Let $\ell^\star$ be the upper logarithmic density on the set of positive integers, namely $$ \forall X\subseteq \mathbf{N}^+, \,\, \ell^\star(X)=\limsup_n \frac{1}{\ln n}\sum_{x \in X\cap [1,n]}\frac{1}{x}. $$
Problem: Let $X$ be the set of all even positive numbers, and let $Y$ be an arbitrary set of odd positive numbers. Is it necessarily the case that $$ \ell^\star(X \cup Y) = \ell^\star(X)+\ell^\star(Y)? $$
The answer is yes. More in general, if $\alpha \in [-1,\infty[$ and $\mathsf{d}^\ast(\mathfrak F; \alpha)$ is the upper $\alpha$-density (on $\mathbf N^+$) relative to a certain sequence $\mathfrak F = (F_n)_{n \ge 1}$ of nonempty subsets of $\mathbf N^+$ with suitable properties (can make this more precise if requested), viz. the function $$\mathcal P(\mathbf N^+) \to \mathbf R: S \mapsto \limsup_{n \to \infty} \frac{\sum_{i \in S \cap F_n} i^\alpha}{\sum_{i \in F_n} i^\alpha},$$ then $$\mathsf{d}^\ast(\mathfrak F; \alpha)(X \cup Y) = \mathsf{d}^\ast(\mathfrak F; \alpha)(X) + \mathsf{d}^\ast(\mathfrak F; \alpha)(Y)$$ for all disjoint $X,Y \subseteq \mathbf N^+$ such that $$X \in \{S \in \mathcal P(\mathbf N^+): \mathsf{d}^\ast(\mathfrak F; \alpha)(S) + \mathsf{d}^\ast(\mathfrak F; \alpha)(S^c) = 1\}.$$ (I denote by $\mathcal P(\mathbf N^+)$ the power set of $\mathbf N^+$, and let $S^c := \mathbf N^+ \setminus S$ for every $S \subseteq \mathbf N^+$.)

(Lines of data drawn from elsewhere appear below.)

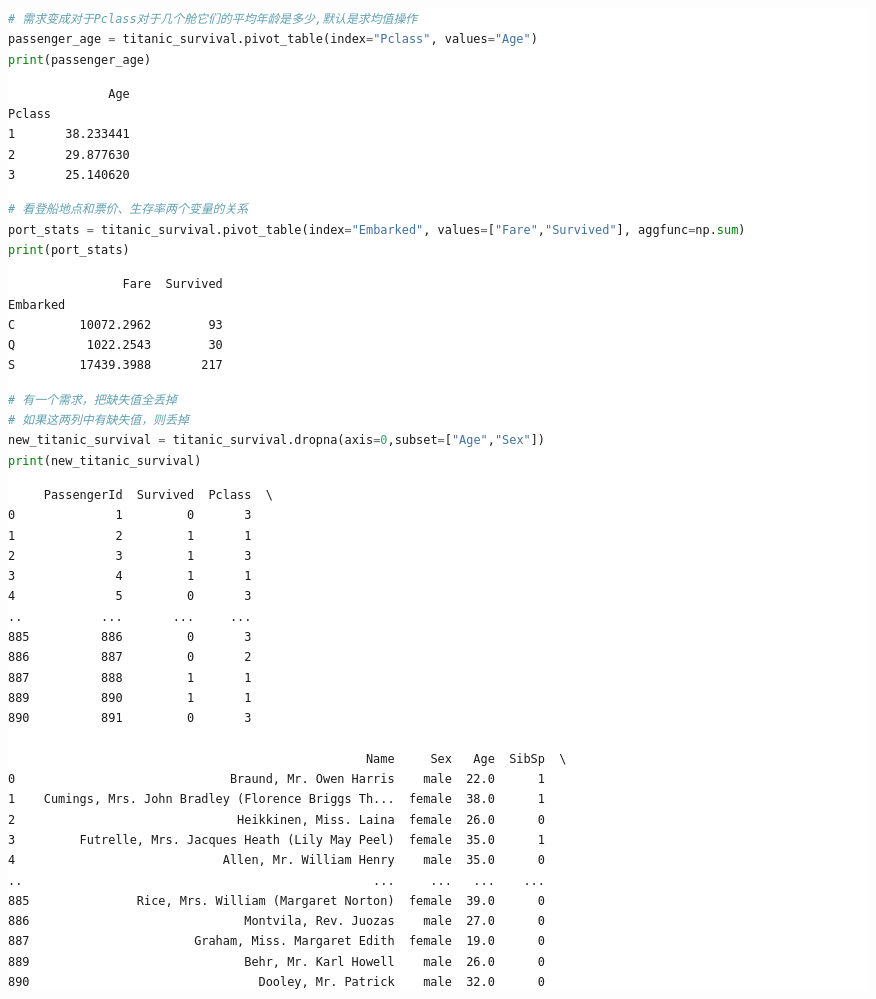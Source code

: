 

```python
# 需求变成对于Pclass对于几个舱它们的平均年龄是多少,默认是求均值操作
passenger_age = titanic_survival.pivot_table(index="Pclass", values="Age")
print(passenger_age)
```

                  Age
    Pclass           
    1       38.233441
    2       29.877630
    3       25.140620
    


```python
# 看登船地点和票价、生存率两个变量的关系
port_stats = titanic_survival.pivot_table(index="Embarked", values=["Fare","Survived"], aggfunc=np.sum)
print(port_stats)
```

                    Fare  Survived
    Embarked                      
    C         10072.2962        93
    Q          1022.2543        30
    S         17439.3988       217
    


```python
# 有一个需求，把缺失值全丢掉
# 如果这两列中有缺失值，则丢掉
new_titanic_survival = titanic_survival.dropna(axis=0,subset=["Age","Sex"])
print(new_titanic_survival)
```

         PassengerId  Survived  Pclass  \
    0              1         0       3   
    1              2         1       1   
    2              3         1       3   
    3              4         1       1   
    4              5         0       3   
    ..           ...       ...     ...   
    885          886         0       3   
    886          887         0       2   
    887          888         1       1   
    889          890         1       1   
    890          891         0       3   
    
                                                      Name     Sex   Age  SibSp  \
    0                              Braund, Mr. Owen Harris    male  22.0      1   
    1    Cumings, Mrs. John Bradley (Florence Briggs Th...  female  38.0      1   
    2                               Heikkinen, Miss. Laina  female  26.0      0   
    3         Futrelle, Mrs. Jacques Heath (Lily May Peel)  female  35.0      1   
    4                             Allen, Mr. William Henry    male  35.0      0   
    ..                                                 ...     ...   ...    ...   
    885               Rice, Mrs. William (Margaret Norton)  female  39.0      0   
    886                              Montvila, Rev. Juozas    male  27.0      0   
    887                       Graham, Miss. Margaret Edith  female  19.0      0   
    889                              Behr, Mr. Karl Howell    male  26.0      0   
    890                                Dooley, Mr. Patrick    male  32.0      0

The reason is essentially that if $(a_n)_{n \ge 1}$ and $(b_n)_{n \ge 1}$ are two real sequences for which the limit $\lim_n a_n$ exists and is finite, then $\limsup_n (a_n + b_n) = \lim_n a_n + \limsup_n b_n$.
The OP refers to the case $\alpha = -1$ and $F_n = [\![1,n]\!]$ for every $n$.